Qu’est-ce qui vit alors sur les toits du Grand Paris ? Quatre cents espèces de plantes, dont 70 % sont spontanées (donc non plantées initialement). Des espèces fréquentes, genre les orpins, particulièrement résistants, mais aussi des plus rares comme l’ornithope comprimé, une jolie herbacée à petite fleur jaune. Côté faune, ils ont dénombré 611 espèces. Cloportes, mille-pattes, criquets, punaises. Surtout des insectes, bien sûr. Mais du coup aussi ceux qui mangent les insectes : araignées, coléoptères, hyménoptères…
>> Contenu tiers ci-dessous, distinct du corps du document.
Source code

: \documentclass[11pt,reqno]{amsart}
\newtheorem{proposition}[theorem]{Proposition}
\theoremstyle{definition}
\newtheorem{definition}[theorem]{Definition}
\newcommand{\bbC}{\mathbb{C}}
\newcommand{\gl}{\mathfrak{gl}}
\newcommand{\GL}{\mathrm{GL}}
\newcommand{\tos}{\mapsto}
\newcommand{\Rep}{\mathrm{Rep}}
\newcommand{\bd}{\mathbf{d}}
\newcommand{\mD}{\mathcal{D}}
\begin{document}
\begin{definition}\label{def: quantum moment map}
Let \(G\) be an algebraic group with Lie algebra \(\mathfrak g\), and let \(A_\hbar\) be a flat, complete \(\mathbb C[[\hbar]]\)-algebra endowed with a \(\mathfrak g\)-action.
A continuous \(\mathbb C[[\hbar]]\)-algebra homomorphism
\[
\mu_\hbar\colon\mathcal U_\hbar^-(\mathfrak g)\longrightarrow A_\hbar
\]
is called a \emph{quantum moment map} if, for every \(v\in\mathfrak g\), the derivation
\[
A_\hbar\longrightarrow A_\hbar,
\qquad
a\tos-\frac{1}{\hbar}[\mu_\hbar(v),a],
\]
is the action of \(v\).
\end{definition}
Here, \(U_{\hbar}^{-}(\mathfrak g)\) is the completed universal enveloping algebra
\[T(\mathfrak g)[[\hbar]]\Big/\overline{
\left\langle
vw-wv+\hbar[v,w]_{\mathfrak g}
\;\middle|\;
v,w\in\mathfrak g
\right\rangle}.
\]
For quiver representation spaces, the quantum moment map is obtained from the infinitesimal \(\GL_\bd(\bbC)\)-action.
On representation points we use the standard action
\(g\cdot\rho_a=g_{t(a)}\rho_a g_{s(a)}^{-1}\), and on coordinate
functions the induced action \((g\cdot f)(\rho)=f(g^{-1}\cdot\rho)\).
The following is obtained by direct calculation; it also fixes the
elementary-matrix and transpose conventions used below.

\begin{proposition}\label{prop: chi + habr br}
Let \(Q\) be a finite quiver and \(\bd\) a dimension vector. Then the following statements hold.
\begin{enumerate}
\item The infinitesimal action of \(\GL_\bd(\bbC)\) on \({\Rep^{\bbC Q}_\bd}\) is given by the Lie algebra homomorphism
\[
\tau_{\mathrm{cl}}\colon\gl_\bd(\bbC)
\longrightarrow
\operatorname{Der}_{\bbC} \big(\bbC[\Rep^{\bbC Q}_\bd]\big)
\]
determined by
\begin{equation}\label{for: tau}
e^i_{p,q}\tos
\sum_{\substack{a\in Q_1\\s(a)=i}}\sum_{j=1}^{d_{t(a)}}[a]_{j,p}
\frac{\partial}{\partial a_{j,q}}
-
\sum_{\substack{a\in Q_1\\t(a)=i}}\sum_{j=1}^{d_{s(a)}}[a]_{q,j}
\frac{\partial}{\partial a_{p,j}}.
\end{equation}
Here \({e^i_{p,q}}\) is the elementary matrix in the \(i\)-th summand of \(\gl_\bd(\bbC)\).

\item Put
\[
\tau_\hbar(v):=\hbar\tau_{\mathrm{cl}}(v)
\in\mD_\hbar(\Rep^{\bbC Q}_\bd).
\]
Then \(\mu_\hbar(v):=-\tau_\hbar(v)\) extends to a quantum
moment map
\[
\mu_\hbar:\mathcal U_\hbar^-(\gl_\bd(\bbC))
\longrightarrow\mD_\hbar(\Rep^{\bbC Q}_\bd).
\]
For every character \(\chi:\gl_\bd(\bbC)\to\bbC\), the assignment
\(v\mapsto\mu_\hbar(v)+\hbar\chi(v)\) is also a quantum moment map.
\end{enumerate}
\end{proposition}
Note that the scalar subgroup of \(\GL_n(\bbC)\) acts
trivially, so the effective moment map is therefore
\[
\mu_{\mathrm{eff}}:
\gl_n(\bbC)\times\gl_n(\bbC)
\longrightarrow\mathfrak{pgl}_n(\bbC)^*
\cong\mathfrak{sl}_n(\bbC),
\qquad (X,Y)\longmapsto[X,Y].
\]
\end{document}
« Toiturophiles », « toiturophobes »
Soit une biodiversité sensiblement identique à celle que l’on trouve dans les friches et les parcs urbains. Avec des différences qu’il convient de noter : les toitures intensives ou semi-intensives dont le substrat est plus profond présentent une biodiversité plus riche, tant en espèces végétales qu’animales. Ce ci étant, les extensives (substrat peu profond et donc plus faciles d’entretien) ne sont pas inintéressantes puisqu’elles abritent « des assemblages originaux d’espèces de pelouses sèches sableuses, et de plantes d’origine méditerranéenne, continentale ou nord-américaine ».Ainsi, au sein de la biodiversité des toitures, on trouve plusieurs biodiversités. L’ARB a même été jusqu’à différencier les « toiturophiles » des « toiturophobes » et des « généralistes ». Les premières préfèrent les toits au sol (comme le thomise rayé, une petite araignée-crabe dévoreuse d’insectes) ; pour les deuxièmes c’est le contraire (genre le pisaure admirable, une autre araignée qui poursuit ses proies à la course) et les troisièmes aiment tout (comme la punaise verte, effectivement courante, mais qu’on n’aime pas voir sur ses pommiers).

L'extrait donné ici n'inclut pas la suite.